映司はまだ雪が積もっていない外に勢いよく出て行った。


「いっちゃったなぁ、さて!私も家事と洗濯せんとなぁ~」

















………


「お待たせしました!コーヒーのホットが2つです!!」





「お、今日も映司くん頑張ってるなぁ!」

「はい、本当に彼が来てから店がさらに賑やかになった感じですね!」


映司が喫茶翠屋で仕事をするようになってから評判がグンと上がった。
その性格とできそうでなかなか出来ない綺麗な笑顔のおかげで地元の人からの評価がとても良かったのだ。

それにもともとクスクシエで働いていたので、仕事にあたっての「いろは」は既に身体に染み付いていた。
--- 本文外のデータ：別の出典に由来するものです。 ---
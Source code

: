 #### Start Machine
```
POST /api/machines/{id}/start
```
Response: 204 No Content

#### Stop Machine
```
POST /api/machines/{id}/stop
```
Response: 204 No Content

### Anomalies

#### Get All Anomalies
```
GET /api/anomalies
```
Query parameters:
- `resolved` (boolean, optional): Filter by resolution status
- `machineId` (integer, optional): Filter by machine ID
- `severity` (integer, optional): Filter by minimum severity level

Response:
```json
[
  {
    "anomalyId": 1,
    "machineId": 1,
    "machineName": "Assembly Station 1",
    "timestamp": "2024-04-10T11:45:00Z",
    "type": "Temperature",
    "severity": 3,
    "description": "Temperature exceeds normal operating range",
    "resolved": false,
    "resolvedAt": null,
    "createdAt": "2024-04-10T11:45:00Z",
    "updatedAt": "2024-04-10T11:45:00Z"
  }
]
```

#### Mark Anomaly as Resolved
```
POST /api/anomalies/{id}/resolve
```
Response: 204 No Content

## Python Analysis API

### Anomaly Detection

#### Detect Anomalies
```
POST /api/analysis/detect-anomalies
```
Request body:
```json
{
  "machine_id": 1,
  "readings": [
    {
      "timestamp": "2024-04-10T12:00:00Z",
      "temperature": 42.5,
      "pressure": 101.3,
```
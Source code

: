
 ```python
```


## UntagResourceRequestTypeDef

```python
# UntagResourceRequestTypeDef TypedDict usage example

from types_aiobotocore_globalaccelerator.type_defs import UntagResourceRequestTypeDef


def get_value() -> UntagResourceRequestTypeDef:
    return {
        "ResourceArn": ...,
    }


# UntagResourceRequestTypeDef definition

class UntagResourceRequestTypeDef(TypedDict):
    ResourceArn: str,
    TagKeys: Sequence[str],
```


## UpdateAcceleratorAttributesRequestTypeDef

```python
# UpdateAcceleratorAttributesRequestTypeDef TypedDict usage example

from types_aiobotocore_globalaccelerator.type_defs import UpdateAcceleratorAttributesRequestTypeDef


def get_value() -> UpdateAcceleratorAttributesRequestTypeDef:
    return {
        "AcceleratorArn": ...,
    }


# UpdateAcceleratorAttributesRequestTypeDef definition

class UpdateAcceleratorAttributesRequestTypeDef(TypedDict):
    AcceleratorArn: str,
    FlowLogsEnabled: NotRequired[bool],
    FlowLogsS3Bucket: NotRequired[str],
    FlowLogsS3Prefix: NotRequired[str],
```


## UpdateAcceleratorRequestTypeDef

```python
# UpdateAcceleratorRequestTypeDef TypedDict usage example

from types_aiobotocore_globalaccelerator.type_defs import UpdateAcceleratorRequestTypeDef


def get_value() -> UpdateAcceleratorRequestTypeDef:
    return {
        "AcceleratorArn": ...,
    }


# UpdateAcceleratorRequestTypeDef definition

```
「士郎さん!ショートケーキ2つ追加、お願いします!!」

「おう!ちょっと待っててくれ!」


そんな時、店に2人の女の子が入ってきた。
一人は栗色の髪のツインテール、もう一人は綺麗な金色の髪をした少女、

なのは とフェイトである。
二人は制服姿だった。おそらく帰宅途中なのだろう。

「あら、なのは。それにフェイトちゃん。よく来たわねぇ」


「うん!ちょうどさっき学校が終わったんだ!」

「あ、あの…、お邪魔します」


二人は空いていた席を見つけたので取られない内にその場所を確保した。
ちょうどそこに映司が近寄ってきた。


「お疲れさま、なのはちゃん!…それに…フェイトさん!?」


「あれ?映司さんってフェイトちゃんに会ったことありましたっけ?」

「えっと…、なんで敬語なの…かな?」


映司は動揺し思わず口が滑ってしまった。
自分が未来の世界から来たことはヴォルケンリッターの4人しかしらない。


「あぁっ!!えっと…ほら!君たちの小学校の人が話していたのを聞いたんだ!!」


映司は冷や汗をかきながらあれこれ言い訳をした。